The potential approval of midomafetamine, a drug also known as MDMA, to treat post-traumatic stress disorder (PTSD) encountered a significant setback on Tuesday. A panel of the Food and Drug Administration's (FDA) external advisors voted against the treatment, with nine voters opposing and only two in favor.

Concerns Over Data and Effectiveness

The committee's decision was based on the question of whether there was sufficient data to demonstrate the drug's effectiveness in treating PTSD. Midomafetamine, commonly known as ecstasy in illegal street drug use, faced scrutiny regarding its therapeutic benefits.

Impact on FDA's Decision

While the FDA is not bound to adhere to the committee's votes, it typically considers the panel's feedback. In some cases, pharmaceutical companies are required to conduct additional studies before resubmitting their drugs for FDA approval. The FDA is anticipated to make a final decision on the current submission for trialing MDMA by Lykos Therapeutics on August 11.
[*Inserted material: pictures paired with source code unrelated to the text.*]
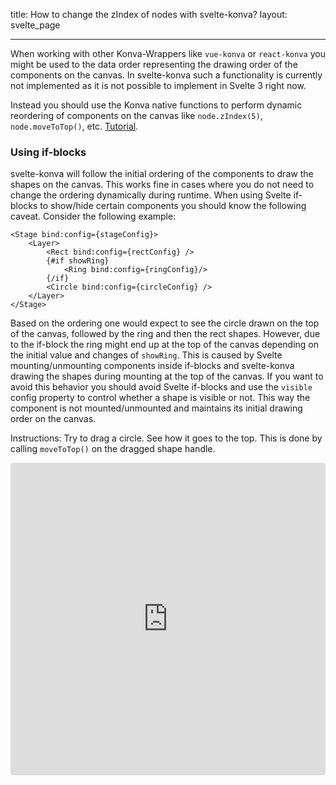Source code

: title: How to change the zIndex of nodes with svelte-konva?
layout: svelte_page

---

When working with other Konva-Wrappers like `vue-konva` or `react-konva` you might be used to the data order representing the drawing order of the components on the canvas. In svelte-konva such a functionality is currently not implemented as it is not possible to implement in Svelte 3 right now.

Instead you should use the Konva native functions to perform dynamic reordering of components on the canvas like `node.zIndex(5)`, `node.moveToTop()`, etc. [Tutorial](/docs/groups_and_layers/Layering.html).

### Using if-blocks
svelte-konva will follow the initial ordering of the components to draw the shapes on the canvas. This works fine in cases where you do not need to change the ordering dynamically during runtime. When using Svelte if-blocks to show/hide certain components you should know the following caveat. Consider the following example:
```
<Stage bind:config={stageConfig}>
    <Layer>
        <Rect bind:config={rectConfig} />
        {#if showRing}
            <Ring bind:config={ringConfig}/>
        {/if}
        <Circle bind:config={circleConfig} />
    </Layer>
</Stage>
```
Based on the ordering one would expect to see the circle drawn on the top of the canvas, followed by the ring and then the rect shapes. However, due to the if-block the ring might end up at the top of the canvas depending on the initial value and changes of `showRing`. This is caused by Svelte mounting/unmounting components inside if-blocks and svelte-konva drawing the shapes during mounting at the top of the canvas. If you want to avoid this behavior you should avoid Svelte if-blocks and use the `visible` config property to control whether a shape is visible or not. This way the component is not mounted/unmounted and maintains its initial drawing order on the canvas.

Instructions: Try to drag a circle. See how it goes to the top. This is done by calling `moveToTop()` on the dragged shape handle.

<iframe src="https://codesandbox.io/embed/github/konvajs/site/tree/master/svelte-demos/zIndex?hidenavigation=1&view=split&fontsize=10&module=/src/App.svelte" style="width:100%; height:500px; border:0; border-radius: 4px; overflow:hidden;" sandbox="allow-modals allow-forms allow-popups allow-scripts allow-same-origin"></iframe>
Panelists' Concerns and Criticisms

During the Psychopharmacologic Drugs Advisory Committee's meeting, several panel members raised concerns about the inadequacies in the study data provided by Lykos Therapeutics. Questions were raised about the study designs, results, and the drugmaker's failure to collect requested data. Additionally, there were apprehensions about the sustainability of PTSD treatment with midomafetamine.

Controversies and Company's Response

Claims were made about therapists potentially abusing patients during drug trials while under the influence of MDMA. Furthermore, the Institute for Clinical and Economic Review highlighted allegations that therapists might have discouraged negative patient reports, potentially biasing the results. In response, Lykos Therapeutics assured the committee that it had thoroughly investigated the accusations and had implemented measures to prevent such misconduct. The company also pledged to collaborate with the FDA to establish training and safeguards to protect vulnerable patients post-approval.

FDA's Response and Ongoing Inspections

The FDA refrained from addressing specific allegations raised by the committee, stating that inspections regarding the claims were ongoing. Dr. Teresa Farchione from the FDA informed the committee that the reports were considered unverified until the FDA conducted its own inspections, urging the committee not to factor them into their votes.